The group's typical playbook is to steal data, list the victim on a dark web leak site, and demand payment under threat of releasing the data publicly. In Instructure's case, ShinyHunters has set a deadline of 6 May. "Instructure Holdings, this is a final warning," the group wrote on its leak site. "Get in touch before 6 May, otherwise we will leak data and other unpleasant (digital) problems will come your way. Make the right choice — don't be the next headline."

A pattern at Instructure

This is not the first time Instructure has been hit by ShinyHunters. In September 2025, the company disclosed a separate incident in which attackers used social engineering to gain access to its Salesforce instance. At the time, Instructure said no Canvas product data had been accessed and the exposed information was largely public business contact data. The fact that ShinyHunters has now reportedly used a Salesforce vulnerability to attack the company a second time has raised questions about whether the remediation taken after the first incident went far enough.
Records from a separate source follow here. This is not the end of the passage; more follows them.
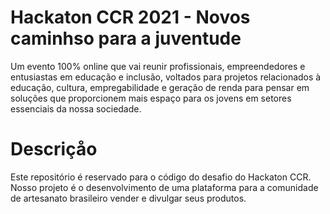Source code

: # Hackaton CCR 2021 - Novos caminhso para a juventude

Um evento 100% online que vai reunir profissionais, empreendedores e entusiastas em educação e inclusão, voltados para projetos relacionados à educação, cultura, empregabilidade e geração de renda para pensar em soluções que proporcionem mais espaço para os jovens em setores essenciais da nossa sociedade.

# Descriçåo

Este repositório é reservado para o código do desafio do Hackaton CCR. Nosso projeto é o desenvolvimento de uma plataforma para a comunidade de artesanato brasileiro vender e divulgar seus produtos.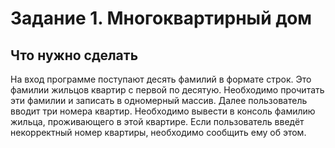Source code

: # Задание 1. Многоквартирный дом


## Что нужно сделать

На вход программе поступают десять фамилий в формате строк. 
Это фамилии жильцов квартир с первой по десятую. 
Необходимо прочитать эти фамилии и записать в одномерный массив. 
Далее пользователь вводит три номера квартир. 
Необходимо вывести в консоль фамилию жильца, проживающего в этой квартире. 
Если пользователь введёт некорректный номер квартиры, необходимо сообщить ему об этом.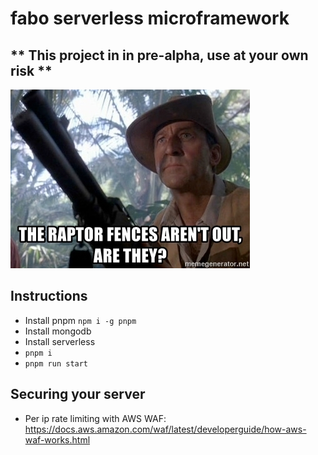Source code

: # fabo serverless microframework

## ** This project in in pre-alpha, use at your own risk **
![alt text](./server/static/raptors.jpg "The raptor fences are down")


## Instructions
- Install pnpm ``npm i -g pnpm``
- Install mongodb
- Install serverless
- ``pnpm i``
- ``pnpm run start``

## Securing your server
- Per ip rate limiting with AWS WAF: https://docs.aws.amazon.com/waf/latest/developerguide/how-aws-waf-works.html
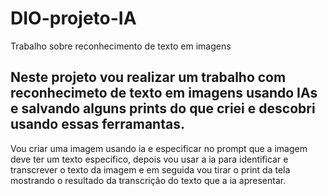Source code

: # DIO-projeto-IA
Trabalho sobre reconhecimento de texto em imagens
## Neste projeto vou realizar um trabalho com reconhecimeto de texto em imagens usando IAs e salvando alguns prints do que criei e descobri usando essas ferramantas.
Vou criar uma imagem usando ia e especificar no prompt que a imagem deve ter um texto especifico, depois vou usar a ia para identificar e transcrever o texto da imagem e em seguida vou tirar o print da tela mostrando o resultado da transcrição do texto que a ia apresentar.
Instructure has confirmed that the company has applied patches, increased monitoring, and rotated application keys to deal with the breach. Users of certain integrations have been asked to re-authorise their access. As of 3 May, Canvas Data 2 has been restored for all customers globally, but the Canvas Beta and Test environments remain offline for maintenance.

Why education is increasingly a target

Cybersecurity experts say the attack underlines a broader trend: education systems have become attractive targets because they hold large volumes of personal data, often with security budgets that lag behind those of the commercial sector. Education has become "a soft target," one cybersecurity expert told Dutch IT Channel.

The attack also highlights what experts call a single point of failure. Because so many institutions worldwide rely on one platform for their entire teaching process, a single breach affects huge numbers of people at once. For organisations, the question is no longer just whether their supplier was well secured, but how dependent they are on that supplier in the first place, and how quickly they can act if something goes wrong.

What users can do

For students and staff at affected institutions, the immediate advice from cybersecurity experts is to change passwords on Canvas and any linked accounts, and to be especially alert to phishing emails referring to Canvas in the coming weeks. Even though Instructure says no passwords were stolen, the stolen email addresses and student ID numbers can easily be used in targeted phishing campaigns.

The investigation is still ongoing, and Instructure has said it will continue to update users as more becomes clear.